Title: [OR07] Parallel storage and access of out-of-core extendible arrays
Year: 2007
Location: Cluster Computing, Austin, Texas, Sept 2007
Author(s): Ekow J. Otoo and Doron Rotem
Publication Type:Regular Publication
Datasets used in scientific and engineering applications are often modeled as dense multi-dimensional arrays. For very large datasets, the corresponding array models are typically stored out-of-core as array files. The array elements are mapped onto linear consecutive locations that correspond to the linear ordering of the multi-dimensional indices. Two conventional mappings used are the row-major order and the column-major order of multi-dimensional arrays.

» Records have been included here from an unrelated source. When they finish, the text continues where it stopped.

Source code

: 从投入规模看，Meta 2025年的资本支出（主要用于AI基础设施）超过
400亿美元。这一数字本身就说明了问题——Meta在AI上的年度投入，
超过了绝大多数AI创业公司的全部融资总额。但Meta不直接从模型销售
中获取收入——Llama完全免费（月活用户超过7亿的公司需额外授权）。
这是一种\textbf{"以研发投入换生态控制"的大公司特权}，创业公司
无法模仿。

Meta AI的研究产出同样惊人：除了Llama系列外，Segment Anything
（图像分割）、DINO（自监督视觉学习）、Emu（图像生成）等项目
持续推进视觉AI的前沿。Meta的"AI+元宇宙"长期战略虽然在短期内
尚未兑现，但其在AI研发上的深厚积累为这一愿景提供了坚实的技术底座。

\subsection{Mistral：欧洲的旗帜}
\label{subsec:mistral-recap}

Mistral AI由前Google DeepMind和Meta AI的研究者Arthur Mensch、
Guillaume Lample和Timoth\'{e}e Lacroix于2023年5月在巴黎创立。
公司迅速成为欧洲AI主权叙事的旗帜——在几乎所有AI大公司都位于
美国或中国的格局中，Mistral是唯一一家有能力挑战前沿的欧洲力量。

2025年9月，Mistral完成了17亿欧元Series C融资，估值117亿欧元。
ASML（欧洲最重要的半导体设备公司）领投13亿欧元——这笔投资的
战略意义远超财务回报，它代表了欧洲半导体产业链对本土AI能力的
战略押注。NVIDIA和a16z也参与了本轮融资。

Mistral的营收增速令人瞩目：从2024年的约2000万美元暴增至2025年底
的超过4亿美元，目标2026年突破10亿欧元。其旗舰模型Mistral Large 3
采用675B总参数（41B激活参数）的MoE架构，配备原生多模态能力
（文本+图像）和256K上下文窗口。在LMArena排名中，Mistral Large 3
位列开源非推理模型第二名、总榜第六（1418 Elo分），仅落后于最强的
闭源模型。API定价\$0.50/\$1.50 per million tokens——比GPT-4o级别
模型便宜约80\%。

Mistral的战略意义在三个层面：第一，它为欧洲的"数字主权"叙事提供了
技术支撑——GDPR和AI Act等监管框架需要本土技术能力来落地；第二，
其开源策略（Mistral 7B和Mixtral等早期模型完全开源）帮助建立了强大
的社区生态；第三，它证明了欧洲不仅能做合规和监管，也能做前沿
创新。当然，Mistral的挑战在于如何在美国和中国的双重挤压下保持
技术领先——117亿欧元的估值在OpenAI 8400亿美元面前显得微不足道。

Such conventional mappings of dense array files highly limit the performance of applications and the extendibility of the dataset. Firstly, an array file that is organized in say row-major order causes applications that subsequently access the data in column-major order, to have abysmal performance. Secondly, any subsequent expansion of the array file is limited to only one dimension. Expansions of such out-of-core conventional arrays along arbitrary dimensions require storage reorganization that can be very expensive. We present a solution for storing out-of-core dense extendible arrays that resolve the two limitations. The method uses a mapping function together with information maintained in axial vectors, to compute the linear address of an extendible array element when passed its k-dimensional index. We show how the mapping function, in combination with MPI-IO and a parallel file system, allows for the growth of the extendible array without reorganization and no significant performance degradation of applications accessing elements in any desired order. We give methods for reading and writing sub-arrays into and out of parallel applications that run on a cluster of workstations. The axial-vectors are replicated and maintained in each node that accesses sub-array elements.